▶ [Work to be completed] The copy you return should hold every record below word for word and no images.

▶ [Records for this task]
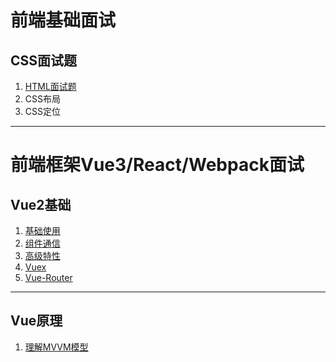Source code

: # 前端基础面试

## CSS面试题

1. [HTML面试题](前端基础面试/CSS面试题/1.HTML面试题.md)
1. CSS布局
1. CSS定位

- - -

# 前端框架Vue3/React/Webpack面试

## Vue2基础

1. [基础使用](前端框架面试/Vue2/Vue2基础/1.基础使用.md)
1. [组件通信](./%E5%89%8D%E7%AB%AF%E6%A1%86%E6%9E%B6%E9%9D%A2%E8%AF%95/Vue2/Vue%E5%9F%BA%E7%A1%80/2.%E7%BB%84%E4%BB%B6%E9%80%9A%E4%BF%A1.md)
1. [高级特性](./%E5%89%8D%E7%AB%AF%E6%A1%86%E6%9E%B6%E9%9D%A2%E8%AF%95/Vue2/Vue%E5%9F%BA%E7%A1%80/3.%E9%AB%98%E7%BA%A7%E7%89%B9%E6%80%A7.md)
1. [Vuex](./%E5%89%8D%E7%AB%AF%E6%A1%86%E6%9E%B6%E9%9D%A2%E8%AF%95/Vue2/Vue%E5%9F%BA%E7%A1%80/4.Vuex%E7%9F%A5%E8%AF%86%E7%82%B9.md)
1. [Vue-Router](./%E5%89%8D%E7%AB%AF%E6%A1%86%E6%9E%B6%E9%9D%A2%E8%AF%95/Vue2/Vue%E5%9F%BA%E7%A1%80/5.Vue-Router%E7%9F%A5%E8%AF%86%E7%82%B9.md)

- - -

## Vue原理

1. [理解MVVM模型](./%E5%89%8D%E7%AB%AF%E6%A1%86%E6%9E%B6%E9%9D%A2%E8%AF%95/Vue2/Vue%E5%8E%9F%E7%90%86/1.%E7%90%86%E8%A7%A3MVVM%E6%A8%A1%E5%9E%8B.md)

▶ [Exercise solution]
Source code

: # 前端基础面试

## CSS面试题

1. [HTML面试题](前端基础面试/CSS面试题/1.HTML面试题.md)
1. CSS布局
1. CSS定位

- - -

# 前端框架Vue3/React/Webpack面试

## Vue2基础

1. [基础使用](前端框架面试/Vue2/Vue2基础/1.基础使用.md)
1. [组件通信](./%E5%89%8D%E7%AB%AF%E6%A1%86%E6%9E%B6%E9%9D%A2%E8%AF%95/Vue2/Vue%E5%9F%BA%E7%A1%80/2.%E7%BB%84%E4%BB%B6%E9%80%9A%E4%BF%A1.md)
1. [高级特性](./%E5%89%8D%E7%AB%AF%E6%A1%86%E6%9E%B6%E9%9D%A2%E8%AF%95/Vue2/Vue%E5%9F%BA%E7%A1%80/3.%E9%AB%98%E7%BA%A7%E7%89%B9%E6%80%A7.md)
1. [Vuex](./%E5%89%8D%E7%AB%AF%E6%A1%86%E6%9E%B6%E9%9D%A2%E8%AF%95/Vue2/Vue%E5%9F%BA%E7%A1%80/4.Vuex%E7%9F%A5%E8%AF%86%E7%82%B9.md)
1. [Vue-Router](./%E5%89%8D%E7%AB%AF%E6%A1%86%E6%9E%B6%E9%9D%A2%E8%AF%95/Vue2/Vue%E5%9F%BA%E7%A1%80/5.Vue-Router%E7%9F%A5%E8%AF%86%E7%82%B9.md)

- - -

## Vue原理

1. [理解MVVM模型](./%E5%89%8D%E7%AB%AF%E6%A1%86%E6%9E%B6%E9%9D%A2%E8%AF%95/Vue2/Vue%E5%8E%9F%E7%90%86/1.%E7%90%86%E8%A7%A3MVVM%E6%A8%A1%E5%9E%8B.md)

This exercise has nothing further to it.